▶ **What you have to do**
Would you copy all lines in the data that contain the word "wird"?

[Collected data]
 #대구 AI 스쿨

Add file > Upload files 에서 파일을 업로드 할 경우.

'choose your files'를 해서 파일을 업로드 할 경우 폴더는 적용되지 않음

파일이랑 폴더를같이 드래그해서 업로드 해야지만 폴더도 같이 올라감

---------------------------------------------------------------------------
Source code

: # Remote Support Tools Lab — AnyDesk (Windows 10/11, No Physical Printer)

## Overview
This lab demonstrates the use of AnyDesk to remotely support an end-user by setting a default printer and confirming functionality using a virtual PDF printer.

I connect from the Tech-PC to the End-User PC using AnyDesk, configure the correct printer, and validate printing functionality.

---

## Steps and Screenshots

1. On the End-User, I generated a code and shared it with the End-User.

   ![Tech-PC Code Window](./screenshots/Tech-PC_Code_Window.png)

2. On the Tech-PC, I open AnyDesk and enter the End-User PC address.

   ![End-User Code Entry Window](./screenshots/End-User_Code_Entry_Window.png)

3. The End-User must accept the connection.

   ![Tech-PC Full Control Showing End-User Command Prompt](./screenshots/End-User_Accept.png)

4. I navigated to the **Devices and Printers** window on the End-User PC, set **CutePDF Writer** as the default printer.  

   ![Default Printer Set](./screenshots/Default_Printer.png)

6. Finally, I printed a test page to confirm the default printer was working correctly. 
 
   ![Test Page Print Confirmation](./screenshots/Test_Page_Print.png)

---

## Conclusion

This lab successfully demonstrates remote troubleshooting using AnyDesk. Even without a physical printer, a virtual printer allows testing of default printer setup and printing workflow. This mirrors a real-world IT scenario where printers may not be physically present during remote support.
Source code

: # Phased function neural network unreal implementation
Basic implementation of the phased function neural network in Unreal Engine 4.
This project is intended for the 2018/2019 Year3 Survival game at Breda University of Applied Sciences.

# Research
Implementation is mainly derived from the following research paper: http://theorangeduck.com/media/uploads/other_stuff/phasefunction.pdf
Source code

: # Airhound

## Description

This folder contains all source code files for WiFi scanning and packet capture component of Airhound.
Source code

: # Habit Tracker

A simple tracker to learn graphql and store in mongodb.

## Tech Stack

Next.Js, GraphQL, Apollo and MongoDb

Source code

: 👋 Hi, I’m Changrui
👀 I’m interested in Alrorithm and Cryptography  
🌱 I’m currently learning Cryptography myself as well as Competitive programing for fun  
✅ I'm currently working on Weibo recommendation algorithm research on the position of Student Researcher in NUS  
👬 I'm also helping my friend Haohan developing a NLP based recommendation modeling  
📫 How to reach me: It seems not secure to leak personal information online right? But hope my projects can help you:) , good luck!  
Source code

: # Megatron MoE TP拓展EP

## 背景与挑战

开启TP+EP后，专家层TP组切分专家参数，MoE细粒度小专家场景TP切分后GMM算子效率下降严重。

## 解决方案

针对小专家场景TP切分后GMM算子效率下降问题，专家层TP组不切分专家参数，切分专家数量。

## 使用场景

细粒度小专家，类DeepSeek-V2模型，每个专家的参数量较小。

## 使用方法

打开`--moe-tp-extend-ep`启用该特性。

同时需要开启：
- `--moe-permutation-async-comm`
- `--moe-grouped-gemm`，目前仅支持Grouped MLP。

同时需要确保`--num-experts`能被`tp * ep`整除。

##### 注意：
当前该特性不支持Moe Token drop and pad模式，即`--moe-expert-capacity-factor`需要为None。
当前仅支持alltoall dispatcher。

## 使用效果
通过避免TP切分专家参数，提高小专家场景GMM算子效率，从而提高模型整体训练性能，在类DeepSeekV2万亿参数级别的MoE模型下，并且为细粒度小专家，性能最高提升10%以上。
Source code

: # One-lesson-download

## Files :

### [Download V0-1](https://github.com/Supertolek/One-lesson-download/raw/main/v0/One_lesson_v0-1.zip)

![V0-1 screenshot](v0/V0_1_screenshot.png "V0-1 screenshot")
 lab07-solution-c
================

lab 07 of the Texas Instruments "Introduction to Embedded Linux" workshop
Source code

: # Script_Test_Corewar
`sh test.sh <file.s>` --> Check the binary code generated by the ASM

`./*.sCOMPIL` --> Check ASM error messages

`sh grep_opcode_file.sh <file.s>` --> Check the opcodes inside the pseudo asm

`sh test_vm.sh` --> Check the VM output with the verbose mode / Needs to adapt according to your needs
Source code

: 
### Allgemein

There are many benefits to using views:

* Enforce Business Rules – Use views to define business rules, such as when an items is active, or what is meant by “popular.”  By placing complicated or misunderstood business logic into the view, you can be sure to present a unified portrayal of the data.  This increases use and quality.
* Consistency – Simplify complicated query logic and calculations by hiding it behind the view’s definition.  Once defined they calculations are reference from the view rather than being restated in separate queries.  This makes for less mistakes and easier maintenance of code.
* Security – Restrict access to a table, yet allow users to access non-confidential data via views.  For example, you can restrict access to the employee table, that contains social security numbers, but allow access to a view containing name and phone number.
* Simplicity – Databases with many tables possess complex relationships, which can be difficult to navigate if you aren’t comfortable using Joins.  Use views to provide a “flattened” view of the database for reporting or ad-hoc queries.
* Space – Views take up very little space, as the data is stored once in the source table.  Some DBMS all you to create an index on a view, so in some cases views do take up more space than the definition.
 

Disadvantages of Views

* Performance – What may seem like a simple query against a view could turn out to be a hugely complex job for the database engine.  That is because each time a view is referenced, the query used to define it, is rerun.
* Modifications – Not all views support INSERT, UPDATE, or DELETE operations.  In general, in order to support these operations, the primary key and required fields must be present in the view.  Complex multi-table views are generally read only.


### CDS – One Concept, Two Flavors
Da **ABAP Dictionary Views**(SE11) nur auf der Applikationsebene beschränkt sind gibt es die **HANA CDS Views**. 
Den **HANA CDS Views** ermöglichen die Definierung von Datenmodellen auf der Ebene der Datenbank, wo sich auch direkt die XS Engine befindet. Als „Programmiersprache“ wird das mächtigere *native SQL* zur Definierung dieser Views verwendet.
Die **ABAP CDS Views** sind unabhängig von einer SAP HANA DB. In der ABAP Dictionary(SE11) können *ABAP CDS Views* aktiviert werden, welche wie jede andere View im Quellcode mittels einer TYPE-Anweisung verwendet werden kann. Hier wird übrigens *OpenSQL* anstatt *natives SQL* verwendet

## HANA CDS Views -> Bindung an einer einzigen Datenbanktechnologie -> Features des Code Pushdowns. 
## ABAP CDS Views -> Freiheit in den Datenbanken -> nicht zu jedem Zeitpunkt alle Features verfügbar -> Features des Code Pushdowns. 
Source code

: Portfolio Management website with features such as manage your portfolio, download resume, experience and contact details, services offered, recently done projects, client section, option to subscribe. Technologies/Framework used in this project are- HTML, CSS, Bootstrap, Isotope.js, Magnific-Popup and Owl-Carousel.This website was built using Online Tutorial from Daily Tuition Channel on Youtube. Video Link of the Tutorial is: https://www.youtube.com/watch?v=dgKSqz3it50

▶ **Expected output**
Den **HANA CDS Views** ermöglichen die Definierung von Datenmodellen auf der Ebene der Datenbank, wo sich auch direkt die XS Engine befindet. Als „Programmiersprache“ wird das mächtigere *native SQL* zur Definierung dieser Views verwendet.
Die **ABAP CDS Views** sind unabhängig von einer SAP HANA DB. In der ABAP Dictionary(SE11) können *ABAP CDS Views* aktiviert werden, welche wie jede andere View im Quellcode mittels einer TYPE-Anweisung verwendet werden kann. Hier wird übrigens *OpenSQL* anstatt *natives SQL* verwendet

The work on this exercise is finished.